Building a Bird Flock: From Canvas to WASM Components

In 1986, Craig Reynolds presented a paper called “Flocks, Herds, and Schools: A Distributed Behavioral Model.” It described how three deceptively simple rules - applied independently to each agent - produce the mesmerizing, coordinated motion we see in bird flocks and fish schools.

Those three rules are:

Separation - steer away from neighbors that are too close
Alignment - steer toward the average heading of nearby neighbors
Cohesion - steer toward the average position of nearby neighbors

No leader. No global plan. Just local rules producing emergent order.

Mental model: each boid only looks at nearby boids, computes a few steering forces, and updates its own position. The flock emerges from everyone running the same tiny local algorithm.
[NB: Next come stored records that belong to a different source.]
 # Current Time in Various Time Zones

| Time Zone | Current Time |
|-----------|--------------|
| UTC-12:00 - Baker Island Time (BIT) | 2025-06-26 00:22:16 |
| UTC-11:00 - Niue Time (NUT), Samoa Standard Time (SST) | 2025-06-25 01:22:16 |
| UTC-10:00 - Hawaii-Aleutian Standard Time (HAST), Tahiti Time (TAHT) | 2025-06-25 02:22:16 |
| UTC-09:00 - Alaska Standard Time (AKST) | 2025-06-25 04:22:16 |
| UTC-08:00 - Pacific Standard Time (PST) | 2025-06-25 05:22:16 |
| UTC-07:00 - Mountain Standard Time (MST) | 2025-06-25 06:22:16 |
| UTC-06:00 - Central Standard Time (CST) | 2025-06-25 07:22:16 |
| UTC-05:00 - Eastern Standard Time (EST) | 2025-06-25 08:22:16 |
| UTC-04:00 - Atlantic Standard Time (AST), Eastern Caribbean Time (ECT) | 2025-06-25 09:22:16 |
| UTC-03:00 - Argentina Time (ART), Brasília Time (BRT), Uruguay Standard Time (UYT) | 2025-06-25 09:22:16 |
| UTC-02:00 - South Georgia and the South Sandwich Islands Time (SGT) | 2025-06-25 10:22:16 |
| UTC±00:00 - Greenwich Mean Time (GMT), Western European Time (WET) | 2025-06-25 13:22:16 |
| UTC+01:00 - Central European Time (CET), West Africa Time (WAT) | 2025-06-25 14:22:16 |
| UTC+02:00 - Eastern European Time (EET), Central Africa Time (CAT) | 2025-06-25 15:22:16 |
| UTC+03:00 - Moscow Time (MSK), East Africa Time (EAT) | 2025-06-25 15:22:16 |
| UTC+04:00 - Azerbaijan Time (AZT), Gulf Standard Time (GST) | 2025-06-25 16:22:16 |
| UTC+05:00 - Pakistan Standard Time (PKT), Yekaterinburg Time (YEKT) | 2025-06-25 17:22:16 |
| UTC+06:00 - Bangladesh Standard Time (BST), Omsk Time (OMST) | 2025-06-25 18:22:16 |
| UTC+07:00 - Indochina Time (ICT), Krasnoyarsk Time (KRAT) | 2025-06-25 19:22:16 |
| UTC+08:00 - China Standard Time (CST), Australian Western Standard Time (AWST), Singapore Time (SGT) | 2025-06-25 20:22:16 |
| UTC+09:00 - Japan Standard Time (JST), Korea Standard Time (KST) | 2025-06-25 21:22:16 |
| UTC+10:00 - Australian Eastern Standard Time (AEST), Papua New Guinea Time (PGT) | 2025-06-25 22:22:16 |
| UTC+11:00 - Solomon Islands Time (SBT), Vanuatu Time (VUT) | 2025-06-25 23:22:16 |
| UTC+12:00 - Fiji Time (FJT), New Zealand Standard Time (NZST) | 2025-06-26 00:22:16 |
This makes boids a perfect benchmark for exploring web performance. The simulation is embarrassingly parallel, computationally uniform, and scales predictably: double the boids, quadruple the neighbor comparisons. Let’s build it four different ways, from simplest to most scalable.

The live demo

Before we dive into the implementation, here’s the final result running live on this page - a Rust-compiled WebAssembly component rendering to Canvas 2D. Expand the parameters panel to adjust the flock in real-time.

Loading WASM module...

Approach 1: Pure TypeScript + Canvas 2D

The simplest approach is to implement everything in TypeScript. No build tools, no WASM, just a script tag and a canvas.

The data model

Each boid is an object with position and velocity:

interface Boid {
  x: number;
  y: number;
  vx: number;
  vy: number;
}

The update loop

For each boid, scan all other boids and accumulate the three steering forces:

function tick(boids: Boid[], params: Params, dt: number) {
  for (const boid of boids) {
    let sepX = 0, sepY = 0;
    let aliVx = 0, aliVy = 0, aliCount = 0;
    let cohX = 0, cohY = 0, cohCount = 0;

    for (const other of boids) {
      if (other === boid) continue;
      const dx = other.x - boid.x;
      const dy = other.y - boid.y;
      const distSq = dx * dx + dy * dy;

      if (distSq < params.separationDistance ** 2) {
        sepX -= dx / distSq;
        sepY -= dy / distSq;
      }
      if (distSq < params.alignmentDistance ** 2) {
        aliVx += other.vx;
        aliVy += other.vy;
        aliCount++;
      }
      if (distSq < params.cohesionDistance ** 2) {
        cohX += other.x;
        cohY += other.y;
        cohCount++;
      }
    }

    // Apply forces, clamp speed, update position...
    boid.vx += sepX * params.separationStrength;
    boid.vy += sepY * params.separationStrength;
    // ... alignment and cohesion similarly
    boid.x += boid.vx * dt;
    boid.y += boid.vy * dt;
  }
}

Mental model: the TypeScript version is the direct translation of the rules: for every boid, loop over every other boid, accumulate forces, then move. It is simple and readable, but the nested loop is the cost center.

Tradeoffs

Pros:

Zero toolchain complexity. Works in any browser, any bundler.
Easy to debug - just console.log a boid.
Hot-reloading is instant.

Cons:

Each boid is a heap-allocated object. At 200 boids with 60fps, that’s a lot of GC pressure.
The O(n²) neighbor scan runs in interpreted JavaScript. V8’s JIT helps, but you’ll feel the strain around 300-400 boids.
No way to leverage SIMD or shared memory.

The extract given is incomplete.